That dark beast: depression
Posted Saturday 26 May 2012
I have found a purpose for the summer of 2012! I’m on a mission.
I’ve spent the last three years swaying as to which way my career should be heading.
The high was scoring a century for New Zealand in a test against Australia at the Western Australia Cricket Association (WACA) on my debut at age 22. The low was the very next game against Bangladesh. I got a duck.
In fact, this is a perfect example of how my life has been at times.
That dark beast called depression came out to play and I had no idea what was going on. I had a new friend controlling my decisions.

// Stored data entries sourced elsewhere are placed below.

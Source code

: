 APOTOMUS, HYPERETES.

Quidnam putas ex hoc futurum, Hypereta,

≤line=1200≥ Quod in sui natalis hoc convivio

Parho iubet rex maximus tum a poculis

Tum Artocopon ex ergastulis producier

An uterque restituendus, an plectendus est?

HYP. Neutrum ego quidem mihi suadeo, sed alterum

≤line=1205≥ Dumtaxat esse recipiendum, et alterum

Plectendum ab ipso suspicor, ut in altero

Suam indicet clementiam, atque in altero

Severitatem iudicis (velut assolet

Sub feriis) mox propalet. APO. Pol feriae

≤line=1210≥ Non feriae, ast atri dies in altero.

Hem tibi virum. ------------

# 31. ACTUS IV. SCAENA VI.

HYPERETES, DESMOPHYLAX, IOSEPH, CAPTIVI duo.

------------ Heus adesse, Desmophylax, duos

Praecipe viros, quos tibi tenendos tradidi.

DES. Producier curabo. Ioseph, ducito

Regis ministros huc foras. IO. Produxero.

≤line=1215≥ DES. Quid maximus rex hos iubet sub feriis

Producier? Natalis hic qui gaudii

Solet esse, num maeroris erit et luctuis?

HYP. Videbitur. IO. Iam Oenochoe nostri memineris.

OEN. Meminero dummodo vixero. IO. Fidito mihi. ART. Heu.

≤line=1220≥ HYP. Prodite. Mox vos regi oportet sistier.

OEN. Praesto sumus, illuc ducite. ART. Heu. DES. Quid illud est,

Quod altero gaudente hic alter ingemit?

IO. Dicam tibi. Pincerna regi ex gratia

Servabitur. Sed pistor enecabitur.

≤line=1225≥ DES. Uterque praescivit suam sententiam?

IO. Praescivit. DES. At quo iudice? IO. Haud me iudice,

It really hit home when I was sitting in my house in Kaukapakapa, New Zealand with my wife at the time. I couldn’t move from the steps of the house for what seemed like hours. I looked at my wife and daughter and all I felt was emptiness. I looked at myself and all I could think about was wanting to die.
Since that day it has been a constant battle to find self satisfaction and purpose.
I decided not to represent my country, New Zealand anymore. I joined the Indian Rebel Cricket League then decided to make the UK my home. I wanted a change of scene and to try and beat this dark beast that was crippling my world.
Unfortunately it doesn’t matter where I went in the world because The Beast has the same plane ticket. It also lives at the same address and has followed me around getting me to make bad decision after bad decision (including leaving my wife and two kids).
Being a typical bloke, keeping things to myself I didn’t find the support around me, more likely I didn’t want to speak to anyone about my negativity and the concerns I had. Eventually the negative became constant and the hole I dug myself into got deeper and deeper until it finally cracked and I didn’t want to exist anymore.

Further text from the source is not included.